Jay Forrester went on from his work on SAGE to to produce World3, a comprehensive computer simulation of the entire economy and environment of the earth. In the 70s, World3 predicted economic and societal collapse for the world from pollution and overcrowding and became the basis for the controversial Club of Rome study, The Limits to Growth. The World3 model included representations of people, technology, government, economics resources, nature, and, most importantly, all the interconnections between them. It attempted to model the entire world just as the SAGE software had attempted to model the relationship between the radar tracks of enemy aircraft and the anti-aircraft guns under its control.

Jay Forrester with his model for the entire global economic and environmental system.

One of the keys to supporting these models was collecting a huge amount of data. For example ecologist George Van Dyne attempted to build a comprehensive computer model of the Colorado grasslands ecosystem. He hired graduate students to watch and record every bite of food taken by every antelope on the slopes. He even went so far as to cut holes in the side of living bison so his staff could look inside the bison’s stomach to examine their daily diet.

Colorado bison with an open API.

As a polemic, Curtis’s film does more than present this history in a neutral manner. He constructs a critique of cybernetics. He argues that this emphasis on building ever-more accurate models of the world — and, especially, automating their results through the supposedly objective computer — represses any idea of individual agency to change the system while simultaneously causing us to project a false agency onto the system itself. In other words, Curtis focuses on cybernetics’ conservative political repercussions. In his account, this faith in the technologically augmented system model becomes a reason to defend the status quo.

In some ways, showing this film at FOO was an epic act of trolling on Matt Jones’ part. Cybernetics was the dominant philosophy of the 60s and 70s techno-counterculture within which O’Reilly arose. And much of how O’Reilly thinks and talks shows this influence clearly. Showing this film at an elite pow-wow at O’Reilly’s Sebastopol headquarters is a bit like screening Michael Moore’s Roger and Me at the annual GM shareholders meeting.
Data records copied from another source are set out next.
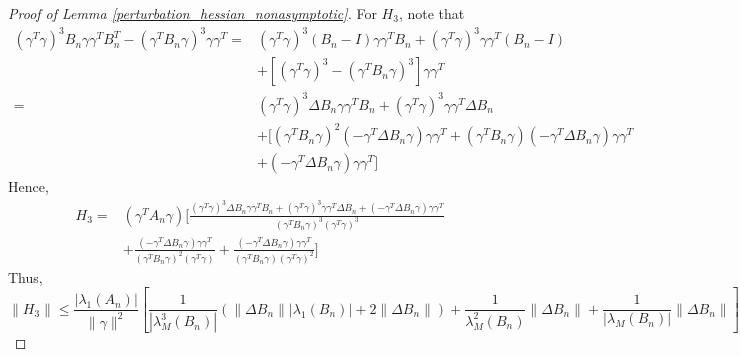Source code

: \documentclass{article} \usepackage{iclr2019_conference,times}
\begin{document}
\begin{proof}[Proof of Lemma \ref{perturbation_hessian_nonasymptotic}]
For $H_3$, note that
\begin{equation}
\begin{split}
    (\gamma^T \gamma)^3 B_n \gamma \gamma^T B_n^T - (\gamma^T B_n \gamma)^3 \gamma \gamma^T =& 
    (\gamma^T \gamma)^3 (B_n - I) \gamma \gamma^T B_n + (\gamma^T \gamma)^3 \gamma \gamma^T (B_n - I)\\
    & + [(\gamma^T \gamma)^3 - (\gamma^T B_n \gamma)^3] \gamma \gamma^T \\
    =& (\gamma^T \gamma)^3 \Delta B_n \gamma \gamma^T B_n + (\gamma^T \gamma)^3 \gamma \gamma^T \Delta B_n \\
    & + [(\gamma^T B_n \gamma)^2 (-\gamma^T \Delta B_n \gamma) \gamma \gamma^T + (\gamma^T B_n \gamma) (-\gamma^T \Delta B_n \gamma) \gamma \gamma^T \\
    & + (-\gamma^T \Delta B_n \gamma) \gamma \gamma^T]
\end{split}
\end{equation}
Hence, 
\begin{equation}
    \begin{split}
        H_3 =& (\gamma^T A_n \gamma) \Big[\frac{(\gamma^T \gamma)^3 \Delta B_n \gamma \gamma^T B_n + (\gamma^T \gamma)^3 \gamma \gamma^T \Delta B_n + (-\gamma^T \Delta B_n \gamma) \gamma \gamma^T}{(\gamma^T B_n \gamma)^3 (\gamma^T \gamma)^3} \\
        & + \frac{(-\gamma^T \Delta B_n \gamma) \gamma \gamma^T}{(\gamma^T B_n \gamma)^2(\gamma^T \gamma)} + \frac{(-\gamma^T \Delta B_n \gamma) \gamma \gamma^T}{(\gamma^T B_n \gamma)(\gamma^T \gamma)^2}\Big]
    \end{split}
\end{equation}
Thus, 
\begin{equation}
    \|H_3\| \leq \frac{|\lambda_1(A_n)|}{\| \gamma \|^2} \left[\frac{1}{|\lambda_M^3(B_n)|}(\| \Delta B_n \| |\lambda_1(B_n)| + 2 \| \Delta B_n \|) + \frac{1}{\lambda_M^2(B_n)} \| \Delta B_n\| + \frac{1}{|\lambda_M(B_n)|}\| \Delta B_n \|\right]
\end{equation}


\end{proof}
\end{document}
Curtis’s critique of cybernetics also served as an implicit critique of the “big data will save us” thematics of this year’s FOO. After watching the film, it was hard not to think of the data scientists as similar to those guys out in Colorado elbow-deep in bison trying to make their models add up.

This critique became even more explicit at the second Big Data vs. Personal Knowledge session of FOO: “Welcome to the Anthropocene”. Hosted by Matt Jones (again), Ben Ceverny (from Bloom), and Matt Biddulph (latest of Nokia), this fun sprawling session was much harder to pigeonhole than the All Watched Over screening (especially because of its deceptive title, which, as far as I could tell had only the most oblique relationship to the subject matter).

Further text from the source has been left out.